> **WHAT YOU WILL DO**: Note each line of the entries that includes "through". Then copy those lines.

Records excerpted from a collection:

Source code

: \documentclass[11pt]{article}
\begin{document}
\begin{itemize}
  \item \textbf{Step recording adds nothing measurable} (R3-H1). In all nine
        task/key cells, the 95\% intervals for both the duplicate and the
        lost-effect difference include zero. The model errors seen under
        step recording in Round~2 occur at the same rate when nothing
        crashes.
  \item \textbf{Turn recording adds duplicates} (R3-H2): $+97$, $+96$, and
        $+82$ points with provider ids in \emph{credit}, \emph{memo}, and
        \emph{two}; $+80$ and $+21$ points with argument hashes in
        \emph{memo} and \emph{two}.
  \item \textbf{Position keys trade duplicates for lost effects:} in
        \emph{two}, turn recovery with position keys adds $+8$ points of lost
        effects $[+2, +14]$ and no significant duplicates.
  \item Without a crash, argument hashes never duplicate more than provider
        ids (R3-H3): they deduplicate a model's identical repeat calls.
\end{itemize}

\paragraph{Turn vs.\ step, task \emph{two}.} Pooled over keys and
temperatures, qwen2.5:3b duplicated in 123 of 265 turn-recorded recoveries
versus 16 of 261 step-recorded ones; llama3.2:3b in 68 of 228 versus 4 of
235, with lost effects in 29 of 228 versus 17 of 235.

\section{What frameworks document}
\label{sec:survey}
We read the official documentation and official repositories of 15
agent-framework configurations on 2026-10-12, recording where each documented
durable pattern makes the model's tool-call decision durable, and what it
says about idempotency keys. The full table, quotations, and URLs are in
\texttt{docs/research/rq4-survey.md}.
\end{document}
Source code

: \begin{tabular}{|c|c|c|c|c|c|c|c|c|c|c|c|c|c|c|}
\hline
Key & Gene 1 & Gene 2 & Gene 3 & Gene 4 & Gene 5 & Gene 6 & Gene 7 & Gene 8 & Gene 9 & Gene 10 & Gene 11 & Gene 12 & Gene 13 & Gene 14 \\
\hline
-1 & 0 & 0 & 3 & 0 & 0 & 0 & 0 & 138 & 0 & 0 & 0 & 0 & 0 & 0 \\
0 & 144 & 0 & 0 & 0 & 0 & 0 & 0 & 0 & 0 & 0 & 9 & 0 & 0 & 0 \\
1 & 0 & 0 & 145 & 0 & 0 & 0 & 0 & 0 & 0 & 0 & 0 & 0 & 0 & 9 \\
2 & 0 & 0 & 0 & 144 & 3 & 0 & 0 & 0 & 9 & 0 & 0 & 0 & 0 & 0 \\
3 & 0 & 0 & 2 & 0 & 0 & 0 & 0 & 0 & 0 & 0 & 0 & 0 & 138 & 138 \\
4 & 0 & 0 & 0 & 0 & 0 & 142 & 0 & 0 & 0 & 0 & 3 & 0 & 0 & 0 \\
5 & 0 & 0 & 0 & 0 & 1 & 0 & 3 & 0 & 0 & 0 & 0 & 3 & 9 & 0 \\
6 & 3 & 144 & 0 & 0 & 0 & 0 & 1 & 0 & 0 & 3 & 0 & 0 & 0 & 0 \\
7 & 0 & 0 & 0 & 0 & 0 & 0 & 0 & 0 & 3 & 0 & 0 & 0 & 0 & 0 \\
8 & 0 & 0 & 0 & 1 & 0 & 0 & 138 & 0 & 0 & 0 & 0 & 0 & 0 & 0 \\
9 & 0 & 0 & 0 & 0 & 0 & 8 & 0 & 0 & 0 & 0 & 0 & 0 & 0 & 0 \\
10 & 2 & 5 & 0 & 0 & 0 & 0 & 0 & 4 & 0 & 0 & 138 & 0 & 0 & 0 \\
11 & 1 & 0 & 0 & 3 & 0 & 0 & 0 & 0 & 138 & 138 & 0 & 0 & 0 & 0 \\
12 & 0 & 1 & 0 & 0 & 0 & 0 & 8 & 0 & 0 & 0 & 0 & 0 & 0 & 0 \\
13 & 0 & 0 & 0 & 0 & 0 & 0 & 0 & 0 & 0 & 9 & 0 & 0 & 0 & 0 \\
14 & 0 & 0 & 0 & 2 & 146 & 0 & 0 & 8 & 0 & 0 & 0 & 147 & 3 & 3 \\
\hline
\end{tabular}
--
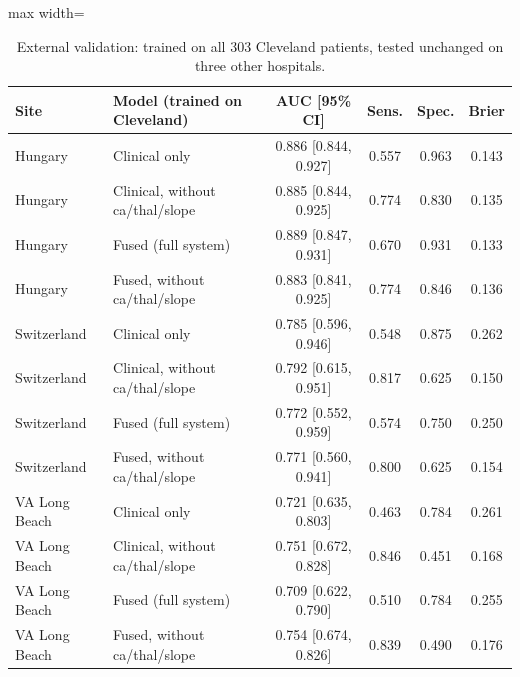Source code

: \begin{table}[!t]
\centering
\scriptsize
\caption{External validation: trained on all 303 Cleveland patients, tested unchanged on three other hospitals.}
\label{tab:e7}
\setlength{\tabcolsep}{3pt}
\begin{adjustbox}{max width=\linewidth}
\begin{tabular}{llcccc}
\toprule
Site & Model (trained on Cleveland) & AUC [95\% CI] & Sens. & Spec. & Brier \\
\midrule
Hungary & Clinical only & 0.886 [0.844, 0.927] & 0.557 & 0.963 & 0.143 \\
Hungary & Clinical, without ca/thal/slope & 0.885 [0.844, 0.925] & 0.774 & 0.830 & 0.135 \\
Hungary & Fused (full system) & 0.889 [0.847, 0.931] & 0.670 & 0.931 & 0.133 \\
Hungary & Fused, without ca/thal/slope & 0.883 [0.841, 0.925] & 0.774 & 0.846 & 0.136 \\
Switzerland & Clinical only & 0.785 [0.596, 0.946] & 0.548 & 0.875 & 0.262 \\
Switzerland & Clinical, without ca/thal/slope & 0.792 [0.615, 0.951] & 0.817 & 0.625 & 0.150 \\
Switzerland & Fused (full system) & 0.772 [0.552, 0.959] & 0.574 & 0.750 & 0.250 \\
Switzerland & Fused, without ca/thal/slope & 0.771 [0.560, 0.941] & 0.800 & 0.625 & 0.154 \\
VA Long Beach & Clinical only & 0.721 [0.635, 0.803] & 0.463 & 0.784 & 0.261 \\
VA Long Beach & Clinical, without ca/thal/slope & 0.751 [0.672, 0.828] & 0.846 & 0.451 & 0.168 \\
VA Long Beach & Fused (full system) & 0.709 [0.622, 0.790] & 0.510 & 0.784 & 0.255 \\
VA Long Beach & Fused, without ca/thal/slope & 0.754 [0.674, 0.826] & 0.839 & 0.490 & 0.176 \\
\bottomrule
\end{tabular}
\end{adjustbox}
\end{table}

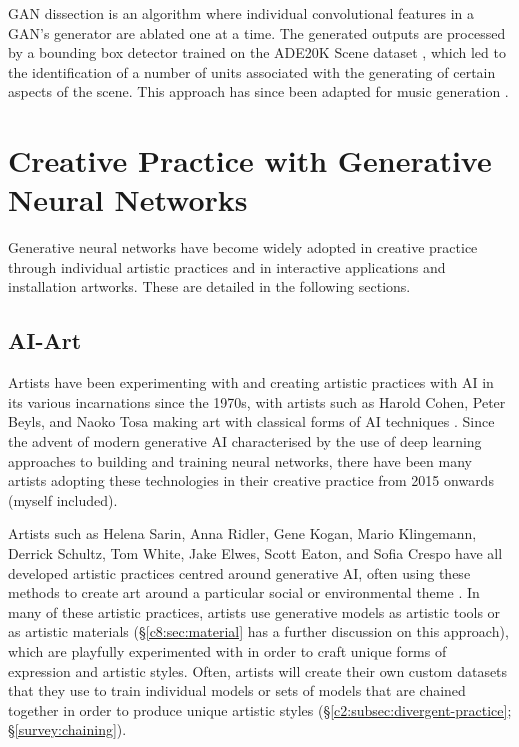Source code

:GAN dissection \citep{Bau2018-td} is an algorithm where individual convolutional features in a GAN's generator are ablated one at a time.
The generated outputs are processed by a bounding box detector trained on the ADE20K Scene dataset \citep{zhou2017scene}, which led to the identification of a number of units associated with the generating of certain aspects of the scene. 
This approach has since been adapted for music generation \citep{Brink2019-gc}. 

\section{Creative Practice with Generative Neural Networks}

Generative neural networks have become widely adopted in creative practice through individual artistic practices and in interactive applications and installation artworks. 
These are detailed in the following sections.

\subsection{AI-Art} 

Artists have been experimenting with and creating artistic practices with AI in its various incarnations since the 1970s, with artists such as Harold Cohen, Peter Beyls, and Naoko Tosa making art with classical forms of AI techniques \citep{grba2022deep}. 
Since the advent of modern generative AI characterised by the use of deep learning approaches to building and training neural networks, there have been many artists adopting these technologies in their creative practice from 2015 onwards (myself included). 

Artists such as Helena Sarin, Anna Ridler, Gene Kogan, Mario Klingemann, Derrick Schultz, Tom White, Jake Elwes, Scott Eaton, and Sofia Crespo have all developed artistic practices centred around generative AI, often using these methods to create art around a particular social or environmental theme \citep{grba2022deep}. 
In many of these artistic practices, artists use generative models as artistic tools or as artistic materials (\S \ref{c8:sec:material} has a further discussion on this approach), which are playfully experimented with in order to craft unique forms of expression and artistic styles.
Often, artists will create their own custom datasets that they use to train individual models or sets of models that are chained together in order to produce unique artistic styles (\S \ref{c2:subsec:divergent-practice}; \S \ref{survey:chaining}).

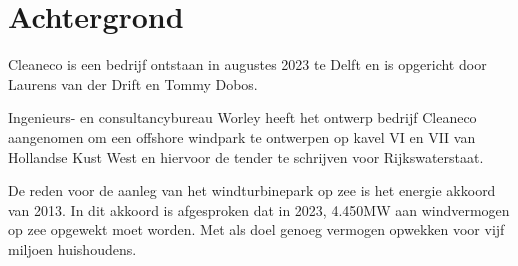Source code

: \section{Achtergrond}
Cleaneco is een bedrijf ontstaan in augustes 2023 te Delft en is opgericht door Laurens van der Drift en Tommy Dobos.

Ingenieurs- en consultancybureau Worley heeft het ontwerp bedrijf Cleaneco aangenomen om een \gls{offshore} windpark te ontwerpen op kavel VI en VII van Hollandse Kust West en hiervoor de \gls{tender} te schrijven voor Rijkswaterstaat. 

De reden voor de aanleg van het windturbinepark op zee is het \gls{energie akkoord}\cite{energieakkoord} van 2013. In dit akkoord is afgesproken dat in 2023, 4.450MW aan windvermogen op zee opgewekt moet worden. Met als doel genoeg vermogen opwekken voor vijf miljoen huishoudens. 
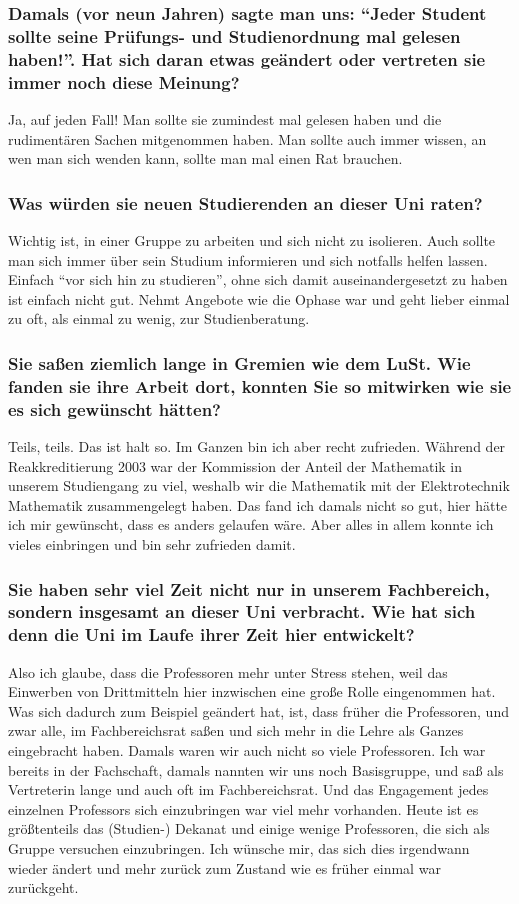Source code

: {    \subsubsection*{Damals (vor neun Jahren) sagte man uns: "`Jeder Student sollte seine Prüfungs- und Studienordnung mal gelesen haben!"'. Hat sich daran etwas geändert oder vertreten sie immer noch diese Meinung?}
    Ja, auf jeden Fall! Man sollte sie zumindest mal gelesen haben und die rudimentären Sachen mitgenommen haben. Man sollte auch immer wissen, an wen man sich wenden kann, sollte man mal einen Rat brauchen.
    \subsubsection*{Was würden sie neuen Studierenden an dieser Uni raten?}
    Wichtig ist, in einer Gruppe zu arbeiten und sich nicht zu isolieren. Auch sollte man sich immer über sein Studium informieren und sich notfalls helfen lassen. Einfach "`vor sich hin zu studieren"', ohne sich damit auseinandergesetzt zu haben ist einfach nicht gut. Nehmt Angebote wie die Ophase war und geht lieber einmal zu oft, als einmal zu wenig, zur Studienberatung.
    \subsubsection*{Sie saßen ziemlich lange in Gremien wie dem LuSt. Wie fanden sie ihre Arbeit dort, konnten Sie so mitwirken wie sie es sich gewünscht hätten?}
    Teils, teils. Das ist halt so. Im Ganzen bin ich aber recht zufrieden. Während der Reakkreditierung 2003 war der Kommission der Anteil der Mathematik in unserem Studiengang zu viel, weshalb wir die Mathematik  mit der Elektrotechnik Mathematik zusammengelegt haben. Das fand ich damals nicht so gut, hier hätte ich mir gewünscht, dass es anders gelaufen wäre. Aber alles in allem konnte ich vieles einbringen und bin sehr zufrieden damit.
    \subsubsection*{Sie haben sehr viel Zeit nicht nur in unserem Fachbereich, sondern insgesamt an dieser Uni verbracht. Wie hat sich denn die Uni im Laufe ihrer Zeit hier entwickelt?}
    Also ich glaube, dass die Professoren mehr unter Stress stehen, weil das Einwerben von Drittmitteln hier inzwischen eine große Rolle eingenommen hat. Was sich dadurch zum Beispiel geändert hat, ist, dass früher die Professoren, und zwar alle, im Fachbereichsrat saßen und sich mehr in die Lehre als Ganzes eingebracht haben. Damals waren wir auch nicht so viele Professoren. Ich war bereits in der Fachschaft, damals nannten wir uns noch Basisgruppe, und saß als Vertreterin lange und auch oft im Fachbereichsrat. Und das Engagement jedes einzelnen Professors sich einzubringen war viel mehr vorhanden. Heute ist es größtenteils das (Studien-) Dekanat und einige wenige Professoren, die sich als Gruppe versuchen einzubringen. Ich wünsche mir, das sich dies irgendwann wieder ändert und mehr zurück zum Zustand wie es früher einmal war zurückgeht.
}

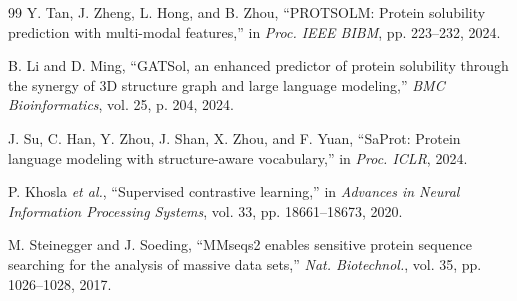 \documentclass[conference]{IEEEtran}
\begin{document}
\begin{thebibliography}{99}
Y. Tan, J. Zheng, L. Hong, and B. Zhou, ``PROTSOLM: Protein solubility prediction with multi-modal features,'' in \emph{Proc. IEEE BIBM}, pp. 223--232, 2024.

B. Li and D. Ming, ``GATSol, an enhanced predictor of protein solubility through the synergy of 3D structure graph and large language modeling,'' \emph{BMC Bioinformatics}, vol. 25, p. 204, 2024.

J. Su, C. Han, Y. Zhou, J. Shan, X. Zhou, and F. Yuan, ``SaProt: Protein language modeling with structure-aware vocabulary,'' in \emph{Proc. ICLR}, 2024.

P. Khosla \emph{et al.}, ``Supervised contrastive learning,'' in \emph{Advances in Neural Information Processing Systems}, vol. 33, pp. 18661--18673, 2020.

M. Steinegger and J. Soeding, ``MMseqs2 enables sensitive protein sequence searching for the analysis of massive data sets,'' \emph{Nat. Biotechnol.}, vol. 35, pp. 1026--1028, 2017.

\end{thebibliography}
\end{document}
---
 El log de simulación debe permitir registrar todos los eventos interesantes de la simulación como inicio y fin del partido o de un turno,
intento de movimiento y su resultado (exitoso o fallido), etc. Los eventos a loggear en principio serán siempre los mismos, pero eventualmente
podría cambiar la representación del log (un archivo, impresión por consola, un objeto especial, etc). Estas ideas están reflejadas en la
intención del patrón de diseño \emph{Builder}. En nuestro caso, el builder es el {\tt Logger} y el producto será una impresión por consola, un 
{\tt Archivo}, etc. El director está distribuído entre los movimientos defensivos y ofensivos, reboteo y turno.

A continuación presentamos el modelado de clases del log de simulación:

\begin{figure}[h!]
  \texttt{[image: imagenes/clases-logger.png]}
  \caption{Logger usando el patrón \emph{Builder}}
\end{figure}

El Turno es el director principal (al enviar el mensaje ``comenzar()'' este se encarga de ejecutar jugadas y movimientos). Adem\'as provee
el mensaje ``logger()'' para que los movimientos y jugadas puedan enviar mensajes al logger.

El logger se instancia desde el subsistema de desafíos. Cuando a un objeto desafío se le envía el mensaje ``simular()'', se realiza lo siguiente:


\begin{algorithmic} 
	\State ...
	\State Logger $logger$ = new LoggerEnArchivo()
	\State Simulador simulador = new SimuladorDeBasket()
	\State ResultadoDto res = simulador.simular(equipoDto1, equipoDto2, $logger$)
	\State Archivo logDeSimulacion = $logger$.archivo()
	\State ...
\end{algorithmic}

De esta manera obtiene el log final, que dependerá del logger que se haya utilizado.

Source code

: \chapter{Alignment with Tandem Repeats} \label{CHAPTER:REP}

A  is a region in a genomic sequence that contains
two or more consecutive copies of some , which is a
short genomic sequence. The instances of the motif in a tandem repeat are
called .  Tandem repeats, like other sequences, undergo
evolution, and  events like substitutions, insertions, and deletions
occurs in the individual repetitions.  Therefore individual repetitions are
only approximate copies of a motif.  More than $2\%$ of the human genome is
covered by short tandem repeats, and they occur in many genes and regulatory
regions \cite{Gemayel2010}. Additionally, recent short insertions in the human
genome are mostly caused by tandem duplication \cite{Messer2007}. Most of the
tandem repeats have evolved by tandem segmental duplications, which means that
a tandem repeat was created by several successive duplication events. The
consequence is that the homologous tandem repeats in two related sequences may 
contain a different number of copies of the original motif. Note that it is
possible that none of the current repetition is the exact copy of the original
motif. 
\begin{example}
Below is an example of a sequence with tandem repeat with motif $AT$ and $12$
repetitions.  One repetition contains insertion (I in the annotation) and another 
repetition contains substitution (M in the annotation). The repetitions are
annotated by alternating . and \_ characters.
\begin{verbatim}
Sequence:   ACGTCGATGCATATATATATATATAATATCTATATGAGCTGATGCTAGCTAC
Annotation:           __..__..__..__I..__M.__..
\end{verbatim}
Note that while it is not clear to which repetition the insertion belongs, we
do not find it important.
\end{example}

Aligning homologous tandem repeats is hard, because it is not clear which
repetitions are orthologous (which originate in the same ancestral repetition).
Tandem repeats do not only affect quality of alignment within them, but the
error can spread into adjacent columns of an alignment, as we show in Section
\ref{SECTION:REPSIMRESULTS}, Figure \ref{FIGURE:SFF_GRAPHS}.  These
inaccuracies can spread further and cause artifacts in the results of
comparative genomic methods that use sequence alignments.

> **SOLUTION TO THIS PROBLEM**:
Generative neural networks have become widely adopted in creative practice through individual artistic practices and in interactive applications and installation artworks. 
B. Li and D. Ming, ``GATSol, an enhanced predictor of protein solubility through the synergy of 3D structure graph and large language modeling,'' \emph{BMC Bioinformatics}, vol. 25, p. 204, 2024.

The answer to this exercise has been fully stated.